By a whopping 10–3 margin, the Third Circuit judges agreed with that argument. The “knowledge that pain and suffering will be the certain outcome of conduct,” the Pierre majority held, was “not enough for a finding of specific intent” to torture — the exactingly high mental state prescribed in the CAT and the torture statute. To prove torture, it would be necessary for a prosecutor to show “the additional deliberate and conscious purpose of accomplishing” severe pain and suffering. Without an evil motive to torture the victim, there is no torture even if great pain and suffering result.
That this was the controversial Bybee/Yoo theory was not lost on the Pierre Court. The three minority judges pointed out that the majority was adopting it even though the Justice Department’s OLC, under new management in 2004, had withdrawn the 2002 Bybee/Yoo guidance. That point, however, only underscores the persuasiveness of the Bybee/Yoo position. The 2004 OLC’s retraction declined to condemn the Bybee/Yoo guidance — it just refused to stand behind it and opined, after some hemming and hawing, that it was not “useful to try to define the precise meaning of ‘specific intent’ ” for torture. To the contrary, the Pierre court determined — as had Bybee and Yoo — that this was exactly the difficult question that needed answering.
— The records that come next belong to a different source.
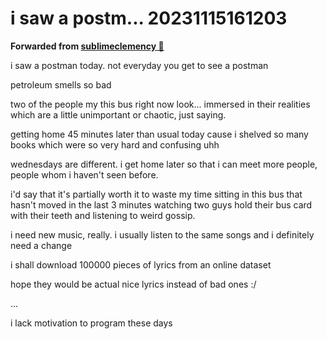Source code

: # i saw a postm... 20231115161203
**Forwarded from [sublimeclemency 🎄](https://t.me/sublimeclemency)**

i saw a postman today.
not everyday you get to see a postman

petroleum smells so bad

two of the people my this bus right now look... immersed in their realities which are a little unimportant or chaotic, just saying.

getting home 45 minutes later than usual today cause i shelved so many books which were so very hard and confusing uhh

wednesdays are different.
i get home later so that i can meet more people, people whom i haven't seen before.

i'd say that it's partially worth it to waste my time sitting in this bus that hasn't moved in the last 3 minutes watching two guys hold their bus card with their teeth and listening to weird gossip.

i need new music, really. i usually listen to the same songs and i definitely need a change

i shall download 100000 pieces of lyrics from an online dataset

hope they would be actual nice lyrics instead of bad ones :/

...

i lack motivation to program these days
Looking at much of the same law and ratification history that Bybee and Yoo had studied, the ten judges in the Pierre majority came to precisely the same conclusion: essentially, preferring the controversial 2002 OLC guidance to the 2004 OLC retraction. Furthermore, even the three judges who preferred to 2004 OLC analysis agreed that there could be no torture without proof that a government agent acted with the “knowledge or desire” that severe pain or suffering would result.
This Third Circuit legal theory is the exact same legal theory the Obama administration has urged the federal court to adopt in Demjanjuk, where it is fending off torture allegations. It is, simultaneously, the exact same legal theory developed by Bybee and Yoo — the legal theory that forms the basis for the Obama administration’s signaled determination to condemn morally, and potentially to prosecute criminally, its political adversaries.
Given that the Bush DOJ memos in question evince an assiduous effort not to cross the line into torture — i.e., they demonstrate the very opposite of the evil motive to inflict torture that the Obama DOJ has just told a top federal court is necessary to establish a violation — it is simply shameful for the Justice Department to be pursuing this partisan witch-hunt.
Investigate Bush lawyers’ torture analysis one day, cite it favorably the next.